● WHAT YOU ARE ASKED TO DO: Among the lines of the records below, count those with the word "Social". Reply with that number alone.

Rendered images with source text
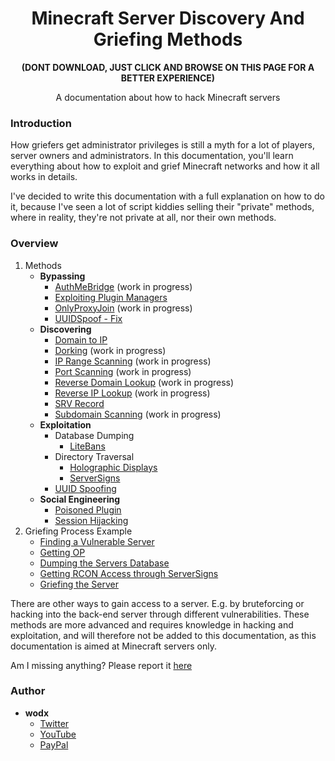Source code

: <h1 align="center">Minecraft Server Discovery And Griefing Methods</h1>
<b><p align="center">(DONT DOWNLOAD, JUST CLICK AND BROWSE ON THIS PAGE FOR A BETTER EXPERIENCE)</p></b>
<p align="center">A documentation about how to hack Minecraft servers</p>

### Introduction
How griefers get administrator privileges is still a myth for a lot of players, server owners and administrators. In this documentation, you'll learn everything about how to exploit and grief Minecraft networks and how it all works in details.

I've decided to write this documentation with a full explanation on how to do it, because I've seen a lot of script kiddies selling their "private" methods, where in reality, they're not private at all, nor their own methods.

### Overview
1. Methods
    - **Bypassing**
        - [AuthMeBridge](Bypassing/AuthMeBridge.md) (work in progress)
        - [Exploiting Plugin Managers](Bypassing/Exploiting%20Plugin%20Managers.md)
        - [OnlyProxyJoin](Bypassing/OnlyProxyJoin.md) (work in progress)
        - [UUIDSpoof - Fix](Bypassing/UUIDSpoof%20-%20Fix.md)
    - **Discovering**
        - [Domain to IP](Discovering/Domain%20to%20IP.md)
        - [Dorking](Discovering/Dorking.md) (work in progress)
        - [IP Range Scanning](Discovering/IP%20Range%20Scanning.md) (work in progress)
        - [Port Scanning](Discovering/Port%20Scanning.md) (work in progress)
        - [Reverse Domain Lookup](Discovering/Reverse%20Domain%20Lookup.md) (work in progress)
        - [Reverse IP Lookup](Discovering/Reverse%20IP%20Lookup.md) (work in progress)
        - [SRV Record](Discovering/SRV%20Record.md)
        - [Subdomain Scanning](Discovering/Subdomain%20Scanning.md) (work in progress)
    - **Exploitation**
        - Database Dumping
            - [LiteBans](Exploitation/Database%20Dumping/LiteBans.md)
        - Directory Traversal
            - [Holographic Displays](Exploitation/Directory%20Traversal/Holographic%20Displays.md)
            - [ServerSigns](Exploitation/Directory%20Traversal/ServerSigns.md)
        - [UUID Spoofing](Exploitation/UUID%20Spoofing.md)
    - **Social Engineering**
        - [Poisoned Plugin](Social%20Engineering/Poisoned%20Plugin.md)
        - [Session Hijacking](Social%20Engineering/Session%20Hijacking.md)
2. Griefing Process Example
    - [Finding a Vulnerable Server]()
    - [Getting OP]()
    - [Dumping the Servers Database]()
    - [Getting RCON Access through ServerSigns]()
    - [Griefing the Server]()

There are other ways to gain access to a server. E.g. by bruteforcing or hacking into the back-end server through different vulnerabilities. These methods are more advanced and requires knowledge in hacking and exploitation, and will therefore not be added to this documentation, as this documentation is aimed at Minecraft servers only.

Am I missing anything? Please report it [here](Griefing-Methods/issues/new)

### Author
- **wodx**
    - [Twitter](https://twitter.com/wodxgod)
    - [YouTube](https://youtube.com/wodxgod)
    - [PayPal](https://www.paypal.com/paypalme2/wodx)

● ANSWER AREA: 3